Before taking to the sea, Trubble began life on the family farm. Faced with the great Potato Famine which had absolutely no appeal to her (think, think), she fled Ireland, heading to Glasgow to sign aboard ship. Being a girl, she had to disguise herself, fooling the rum soaked crewe into believing she was just a young, clean shaven lad. She took a job as cabin boy, serving under several captains. She was readily dismissed several times, the captains finding her, uh, him, a bit troublesome. It was Stingray who brought her to the service of The Blackheart, He was in the midst of correcting a steering problem with one of our prizes when he happened upon a knife-wielding lass fixing for a fight to save her ship.

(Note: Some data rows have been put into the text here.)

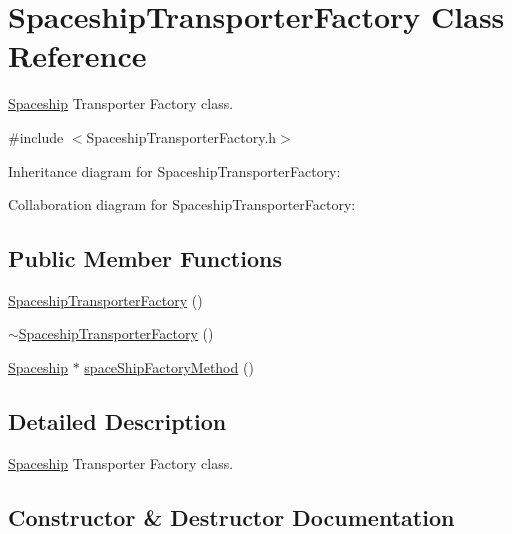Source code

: \hypertarget{classSpaceshipTransporterFactory}{}\section{Spaceship\+Transporter\+Factory Class Reference}
\label{classSpaceshipTransporterFactory}


\hyperlink{classSpaceship}{Spaceship} Transporter Factory class.  




{\ttfamily \#include $<$Spaceship\+Transporter\+Factory.\+h$>$}



Inheritance diagram for Spaceship\+Transporter\+Factory\+:


Collaboration diagram for Spaceship\+Transporter\+Factory\+:
\subsection*{Public Member Functions}
\begin{DoxyCompactItemize}
\item 
\hyperlink{classSpaceshipTransporterFactory_ad11fd5d05b2c26f7d06f20ed50b909e6}{Spaceship\+Transporter\+Factory} ()
\item 
\hyperlink{classSpaceshipTransporterFactory_ae212a0156eeb4517bc8e8f518971eec7}{$\sim$\+Spaceship\+Transporter\+Factory} ()
\item 
\hyperlink{classSpaceship}{Spaceship} $\ast$ \hyperlink{classSpaceshipTransporterFactory_a284f810807dd8ba597ed110b2c72f084}{space\+Ship\+Factory\+Method} ()
\end{DoxyCompactItemize}


\subsection{Detailed Description}
\hyperlink{classSpaceship}{Spaceship} Transporter Factory class. 

\subsection{Constructor \& Destructor Documentation}
\mbox{\label{classSpaceshipTransporterFactory_ad11fd5d05b2c26f7d06f20ed50b909e6}} 
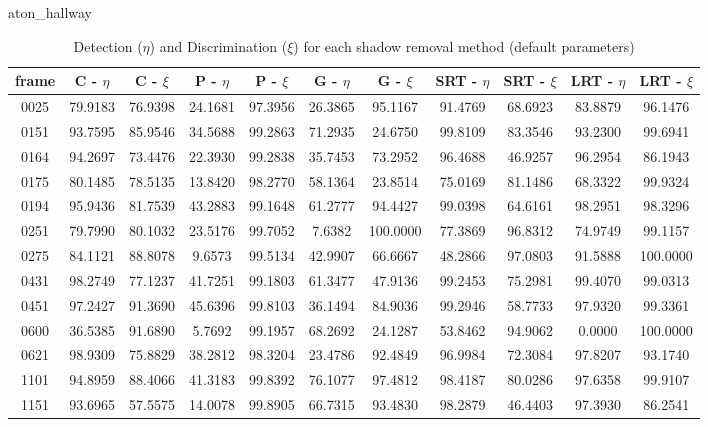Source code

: \begin{appendices}
\begin{table}
\end{table}

\begin{table}
\centering
\caption{aton\_hallway}
\caption*{Detection ($\eta$) and Discrimination ($\xi$) for each shadow removal method (default parameters)}
\begin{tabular}{ |c|c|c|c|c|c|c|c|c|c|c| }
	\hline
\textbf{frame} &  \textbf{C - $\eta$} &  \textbf{C - $\xi$} &  \textbf{P - $\eta$} &  \textbf{P - $\xi$} &  \textbf{G - $\eta$} &  \textbf{G - $\xi$} &  \textbf{SRT - $\eta$} &  \textbf{SRT - $\xi$} &  \textbf{LRT - $\eta$} &  \textbf{LRT - $\xi$} \\
\hline
\hline
0025 &  79.9183 &  76.9398 &   24.1681 &  97.3956 &   26.3865 &  95.1167 &   91.4769 &  68.6923 &   83.8879 &  96.1476   \\
\hline
0151 &  93.7595 &  85.9546 &   34.5688 &  99.2863 &   71.2935 &  24.6750 &   99.8109 &  83.3546 &   93.2300 &  99.6941    \\
\hline
0164 &  94.2697 &  73.4476 &   22.3930 &  99.2838 &   35.7453 &  73.2952 &   96.4688 &  46.9257 &   96.2954 &  86.1943    \\
\hline
0175 &  80.1485 &  78.5135 &   13.8420 &  98.2770 &   58.1364 &  23.8514 &   75.0169 &  81.1486 &   68.3322 &  99.9324    \\
\hline
0194 &  95.9436 &  81.7539 &   43.2883 &  99.1648 &   61.2777 &  94.4427 &   99.0398 &  64.6161 &   98.2951 &  98.3296    \\
\hline
0251 &  79.7990 &  80.1032 &   23.5176 &  99.7052 &   7.6382 &  100.0000 &   77.3869 &  96.8312 &   74.9749 &  99.1157    \\
\hline
0275 &  84.1121 &  88.8078 &   9.6573 &  99.5134 &   42.9907 &  66.6667 &   48.2866 &  97.0803 &   91.5888 &  100.0000    \\
\hline
0431 &  98.2749 &  77.1237 &   41.7251 &  99.1803 &   61.3477 &  47.9136 &   99.2453 &  75.2981 &   99.4070 &  99.0313    \\
\hline
0451 &  97.2427 &  91.3690 &   45.6396 &  99.8103 &   36.1494 &  84.9036 &   99.2946 &  58.7733 &   97.9320 &  99.3361    \\
\hline
0600 &  36.5385 &  91.6890 &   5.7692 &  99.1957 &   68.2692 &  24.1287 &   53.8462 &  94.9062 &   0.0000 &  100.0000    \\
\hline
0621 &  98.9309 &  75.8829 &   38.2812 &  98.3204 &   23.4786 &  92.4849 &   96.9984 &  72.3084 &   97.8207 &  93.1740    \\
\hline
1101 &  94.8959 &  88.4066 &   41.3183 &  99.8392 &   76.1077 &  97.4812 &   98.4187 &  80.0286 &   97.6358 &  99.9107    \\
\hline
1151 &  93.6965 &  57.5575 &   14.0078 &  99.8905 &   66.7315 &  93.4830 &   98.2879 &  46.4403 &   97.3930 &  86.2541   \\


\end{tabular}
\end{table}
\end{appendices}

He disarmed her with a single kiss and she joined us most willingly, not only because Stingray was part of the crewe, but because we had guns aboard, which she loves to fire, even without the captains permission, often in the dead of night.



Every crewe needs a pot stirrer and the Captain is often occupied with other matters aboard ship. No matter. Jaws can handle all the rabble-rousing required to keep the crewe on their toes. Yes, there are times when we run seriously short of rabble to rouse, but Jaws always seems to find a new supply. In addition to her rousing rabble duties, she serves as the crewe's liaison, planning and plotting to make us world famous. We are barely locally famous right now, so she still has a lot of work ahead of her. Don't even ask how she became Jaws. Really, don't ask as we don't really know.





Colors Coordinator

We all know there comes a point in any battle when we must swap out the nation's flag we are flying and show our true colors. That is Punkey's job. Being the only halfway responsible one on board as she doesn't regularly dip into the rum stores or down a little too much ale at the boarding house, the crewe decided she should be the one who swaps our colors, lowering the French, English or Spanish flag in favor of our own piratical colors, which we have a definite fancy for. None of the rest of us can keep track of what's going up and what's going down, dare we say, being a bit color blind. But not Punkey. She assures us that our flag is in all its black and white glory, though there has been a stray hostage or two who have claimed that it looks far more purple than black. We think they've just got a case of the Horrors, stricken and sickened by too much salt water in their rations.


The Big Mook
Poop Deck Officer

The Big Mook was aboard The Blackheart for 13 years and we never gave him his just due. We began to take his protests seriously when he saluted the captain one day with a hiked leg. To keep him at happy, we promoted him to Poop Deck Officer. He's was in charge of "bay"-ling out the bilge (Beagle humor), sprayin' down the decks and taking over the storm watch when things get a little ruff. He was one tough old salt and the official mascot of The Blackheart. He passed bravely after those many years and we honor him each year by serving the crewe his leftover biscuits.